On NSA, Obama Did Not Betray the Left: They Deluded Themselves
The left and the media are taking President Barack Obama to task for reversing himself on the question of whether the federal government should have the broad surveillance powers exercised by the National Security Agency. The president himself has admitted changing his mind. In his speech today, he recalled: "As a senator, I was critical of several practices, such as warrantless wiretaps." The implication is that as president, he saw that the government really did need some of those intelligence tools to stop terrorist attacks after all.

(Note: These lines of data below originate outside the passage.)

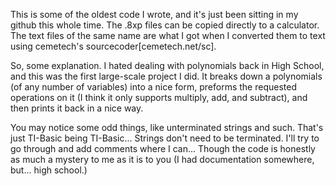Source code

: This is some of the oldest code I wrote, and it's just been sitting in my github this whole time. The .8xp files can be copied directly to a calculator. The text files of the same name are what I got when I converted them to text using cemetech's sourcecoder[cemetech.net/sc].

So, some explanation. I hated dealing with polynomials back in High School, and this was the first large-scale project I did. It breaks down a polynomials (of any number of variables) into a nice form, preforms the requested operations on it (I think it only supports multiply, add, and subtract), and then prints it back in a nice way.

You may notice some odd things, like unterminated strings and such. That's just TI-Basic being TI-Basic... Strings don't need to be terminated. I'll try to go through and add comments where I can... Though the code is honestly as much a mystery to me as it is to you (I had documentation somewhere, but... high school.)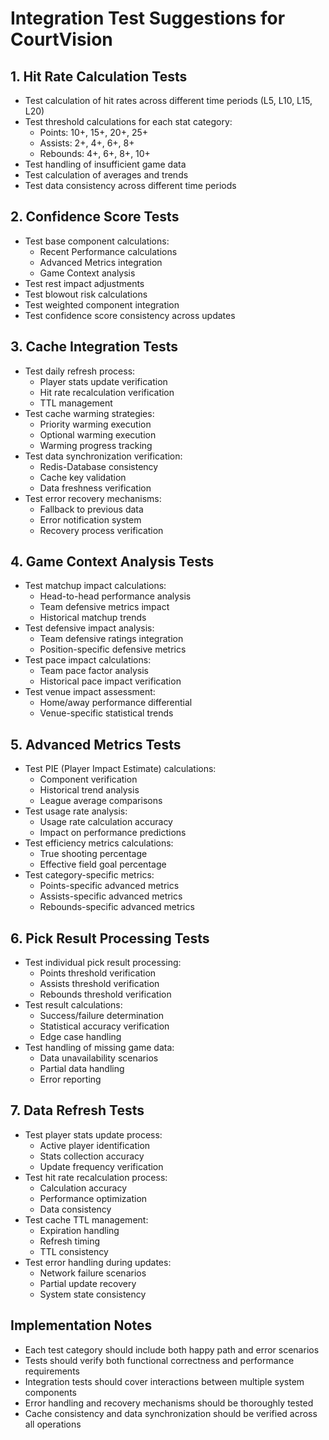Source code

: # Integration Test Suggestions for CourtVision

## 1. Hit Rate Calculation Tests
- Test calculation of hit rates across different time periods (L5, L10, L15, L20)
- Test threshold calculations for each stat category:
  - Points: 10+, 15+, 20+, 25+
  - Assists: 2+, 4+, 6+, 8+
  - Rebounds: 4+, 6+, 8+, 10+
- Test handling of insufficient game data
- Test calculation of averages and trends
- Test data consistency across different time periods

## 2. Confidence Score Tests
- Test base component calculations:
  - Recent Performance calculations
  - Advanced Metrics integration
  - Game Context analysis
- Test rest impact adjustments
- Test blowout risk calculations
- Test weighted component integration
- Test confidence score consistency across updates

## 3. Cache Integration Tests
- Test daily refresh process:
  - Player stats update verification
  - Hit rate recalculation verification
  - TTL management
- Test cache warming strategies:
  - Priority warming execution
  - Optional warming execution
  - Warming progress tracking
- Test data synchronization verification:
  - Redis-Database consistency
  - Cache key validation
  - Data freshness verification
- Test error recovery mechanisms:
  - Fallback to previous data
  - Error notification system
  - Recovery process verification

## 4. Game Context Analysis Tests
- Test matchup impact calculations:
  - Head-to-head performance analysis
  - Team defensive metrics impact
  - Historical matchup trends
- Test defensive impact analysis:
  - Team defensive ratings integration
  - Position-specific defensive metrics
- Test pace impact calculations:
  - Team pace factor analysis
  - Historical pace impact verification
- Test venue impact assessment:
  - Home/away performance differential
  - Venue-specific statistical trends

## 5. Advanced Metrics Tests
- Test PIE (Player Impact Estimate) calculations:
  - Component verification
  - Historical trend analysis
  - League average comparisons
- Test usage rate analysis:
  - Usage rate calculation accuracy
  - Impact on performance predictions
- Test efficiency metrics calculations:
  - True shooting percentage
  - Effective field goal percentage
- Test category-specific metrics:
  - Points-specific advanced metrics
  - Assists-specific advanced metrics
  - Rebounds-specific advanced metrics

## 6. Pick Result Processing Tests
- Test individual pick result processing:
  - Points threshold verification
  - Assists threshold verification
  - Rebounds threshold verification
- Test result calculations:
  - Success/failure determination
  - Statistical accuracy verification
  - Edge case handling
- Test handling of missing game data:
  - Data unavailability scenarios
  - Partial data handling
  - Error reporting

## 7. Data Refresh Tests
- Test player stats update process:
  - Active player identification
  - Stats collection accuracy
  - Update frequency verification
- Test hit rate recalculation process:
  - Calculation accuracy
  - Performance optimization
  - Data consistency
- Test cache TTL management:
  - Expiration handling
  - Refresh timing
  - TTL consistency
- Test error handling during updates:
  - Network failure scenarios
  - Partial update recovery
  - System state consistency

## Implementation Notes
- Each test category should include both happy path and error scenarios
- Tests should verify both functional correctness and performance requirements
- Integration tests should cover interactions between multiple system components
- Error handling and recovery mechanisms should be thoroughly tested
- Cache consistency and data synchronization should be verified across all operations 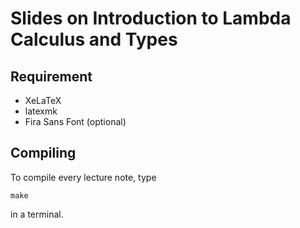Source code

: # Slides on Introduction to Lambda Calculus and Types

## Requirement 

* XeLaTeX 
* latexmk 
* Fira Sans Font (optional) 

## Compiling 

To compile every lecture note, type

``make``

in a terminal. 
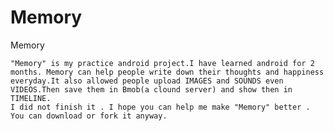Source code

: # Memory
Memory

    "Memory" is my practice android project.I have learned android for 2 months. Memory can help people write down their thoughts and happiness
    everyday.It also allowed people upload IMAGES and SOUNDS even VIDEOS.Then save them in Bmob(a clound server) and show then in TIMELINE.
    I did not finish it . I hope you can help me make "Memory" better .
    You can download or fork it anyway.
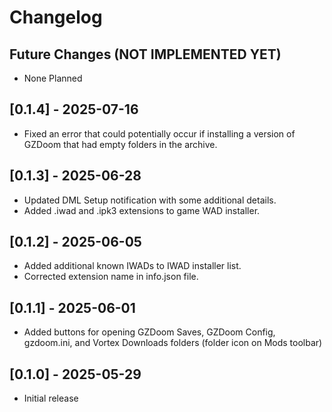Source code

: # Changelog

## Future Changes (NOT IMPLEMENTED YET)

- None Planned

## [0.1.4] - 2025-07-16

- Fixed an error that could potentially occur if installing a version of GZDoom that had empty folders in the archive.

## [0.1.3] - 2025-06-28

- Updated DML Setup notification with some additional details.
- Added .iwad and .ipk3 extensions to game WAD installer.

## [0.1.2] - 2025-06-05

- Added additional known IWADs to IWAD installer list.
- Corrected extension name in info.json file.

## [0.1.1] - 2025-06-01

- Added buttons for opening GZDoom Saves, GZDoom Config, gzdoom.ini, and Vortex Downloads folders (folder icon on Mods toolbar)

## [0.1.0] - 2025-05-29

- Initial release
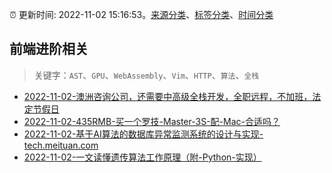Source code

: :alarm_clock: 更新时间: 2022-11-02 15:16:53。[来源分类](../README.md)、[标签分类](../TAGS.md)、[时间分类](../TIMELINE.md)

## 前端进阶相关


> 关键字：`AST`、`GPU`、`WebAssembly`、`Vim`、`HTTP`、`算法`、`全栈`



- [2022-11-02-澳洲咨询公司，还需要中高级全栈开发，全职远程，不加班，法定节假日](https://www.v2ex.com/t/892225) 
- [2022-11-02-435RMB-买一个罗技-Master-3S-配-Mac-合适吗？](https://www.v2ex.com/t/892206) 
- [2022-11-02-基于AI算法的数据库异常监测系统的设计与实现-tech.meituan.com](https://blogread.cn/news/go.php?idItem=15390&url=https%3A%2F%2Ftech.meituan.com%2F2022%2F09%2F01%2Fdatabase-monitoring-based-on-ai.html%3Fcomefrom%3Dhttps%253A%252F%252Fblogread.cn%252Fnews%252F) 
- [2022-11-02-一文读懂遗传算法工作原理（附-Python-实现）](https://toutiao.io/k/3rz8ru3) 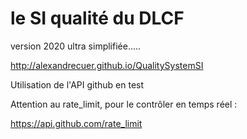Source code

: # le SI qualité du DLCF

version 2020 ultra simplifiée.....

http://alexandrecuer.github.io/QualitySystemSI

Utilisation de l'API github en test

Attention au rate_limit, pour le contrôler en temps réel :

https://api.github.com/rate_limit
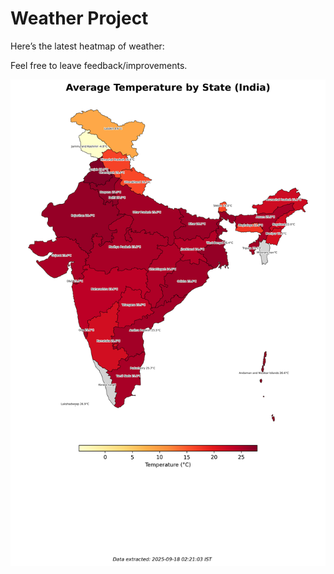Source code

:# Weather Project

Here’s the latest heatmap of weather:

Feel free to leave feedback/improvements.

![India Heatmap](docs/assets/india_heatmap.png?v=CB1F39)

That is only partly true. Obama's betrayal of his former left-wing posture on the NSA began during the 2008 election, when he caved on the Foreign Intelligence Surveillance Act. He still pretended to be outraged, telling Americans "the Bush Administration...undermined the Constitution by intercepting the communications of innocent Americans without their knowledge or the required court orders." But he was more afraid of being seen as soft on terrorism and national security than he was about any supposed fealty to the Constitution.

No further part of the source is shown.